Wednesday, 15 December 1999

Paul Feyerabend: Against Method: Outline of an Anarchistic Theory of Knowledge (1975)

Edition: Verso, 1993
Review number: 408

Possibly Feyerabend's best known book, Against Method is basically an attack on the idea that science has a single, monolithic 'method', one which has stood the test of time and produced the 'advances' (the advance of science is a subsidiary target) leading to the science we know today. Instead of the close connection between ideas of rationality and scientific method on which many thinkers would base their understanding of science on, Feyerabend points out contradictory and irrational ideas, to his mind not just part of science but at its very core. They are particularly important, he believes, in the challenging of fundamental assumptions which leads to 'revolutions'.

A major part of the book is taken up with brilliant analysis of the example he uses to underpin most of his argument, the writings of Galileo in which he sought to establish the Copernican system as against the accepted Ptolemaic one, and in particular to prove that the earth moves despite immediate appearances.

Feyerabend exposes the logical poverty and propagandist nature of Galileo's argument most convincingly. However, there are reasons which make it a bad example to use as a paradigm of scientific practice. Firstly, it comes from an early period of modern science in which mathematics was not established as the language of argument. Galileo's writing has a literary nature more akin to what would today be considered philosophy rather than physics (the major work quoted by Feyerabend, the Dialogue Concerning the Two Chief World Systems, is modelled after the Socratic dialogues of Plato). To carry conviction, modern scientific reasoning is expected to be couched in mathematical terms, even if new mathematical ideas have to be introduced to express it. (Strong arguments can be introduced against this, though it is not Feyerabend's theme here; not least of these would be the important question as to why mathematics seems to so successfully model the universe.)

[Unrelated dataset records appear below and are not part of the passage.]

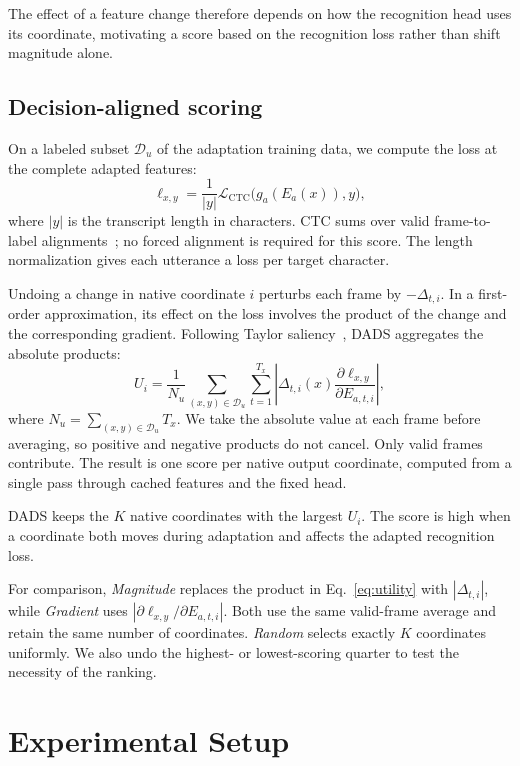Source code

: \documentclass{article}
\newcommand{\CTC}{\mathrm{CTC}}
\newcommand{\Du}{\mathcal{D}_{u}}
\begin{document}
The effect of a feature change therefore depends on how the recognition head uses its coordinate, motivating a score based on the recognition loss rather than shift magnitude alone.

\subsection{Decision-aligned scoring}
On a labeled subset $\Du$ of the adaptation training data, we compute the loss at the complete adapted features:
\begin{equation}
 \ell_{x,y}=\frac{1}{|y|}\mathcal{L}_{\CTC}\bigl(g_a(E_a(x)),y\bigr),
 \label{eq:loss}
\end{equation}
where $|y|$ is the transcript length in characters. CTC sums over valid frame-to-label alignments~\cite{graves2006ctc}; no forced alignment is required for this score. The length normalization gives each utterance a loss per target character.

Undoing a change in native coordinate $i$ perturbs each frame by $-\Delta_{t,i}$. In a first-order approximation, its effect on the loss involves the product of the change and the corresponding gradient. Following Taylor saliency~\cite{molchanov2017pruning}, DADS aggregates the absolute products:
\begin{equation}
 U_i=\frac{1}{N_u}\sum_{(x,y)\in\Du}\sum_{t=1}^{T_x}
 \left|\Delta_{t,i}(x)\frac{\partial\ell_{x,y}}{\partial E_{a,t,i}}\right|,
 \label{eq:utility}
\end{equation}
where $N_u=\sum_{(x,y)\in\Du}T_x$. We take the absolute value at each frame before averaging, so positive and negative products do not cancel. Only valid frames contribute. The result is one score per native output coordinate, computed from a single pass through cached features and the fixed head.

DADS keeps the $K$ native coordinates with the largest $U_i$. The score is high when a coordinate both moves during adaptation and affects the adapted recognition loss.

For comparison, \emph{Magnitude} replaces the product in Eq.~\eqref{eq:utility} with $|\Delta_{t,i}|$, while \emph{Gradient} uses $|\partial\ell_{x,y}/\partial E_{a,t,i}|$. Both use the same valid-frame average and retain the same number of coordinates. \emph{Random} selects exactly $K$ coordinates uniformly. We also undo the highest- or lowest-scoring quarter to test the necessity of the ranking.

\section{Experimental Setup}
\label{sec:setup}
\end{document}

Secondly, few (if any) practising scientists today would cite Galileo as a paradigm for scientific reasoning. A hero, yes, but an example, no. To use him as the principal prop on which to base an attack on the scientific method does not make the attack significantly more convincing, particularly as Feyerabend occasionally tends to follow Galileo into propaganda. He does use examples other than this one, but they are not particularly convincing and often trivial (several optical illusions among them).

Feyerabend does have important things to say, but he has a tendency to make rather too much of them. The way in which scientists work is of course not monolithic, nor has it remained changeless over the last four centuries. Of course the assumptions underlying scientific thought need to be made clearer and are not unchallengeable. Of course scientists do not think as clearly in the heat of the moment as they may do later when formalising what they want to say for public consumption.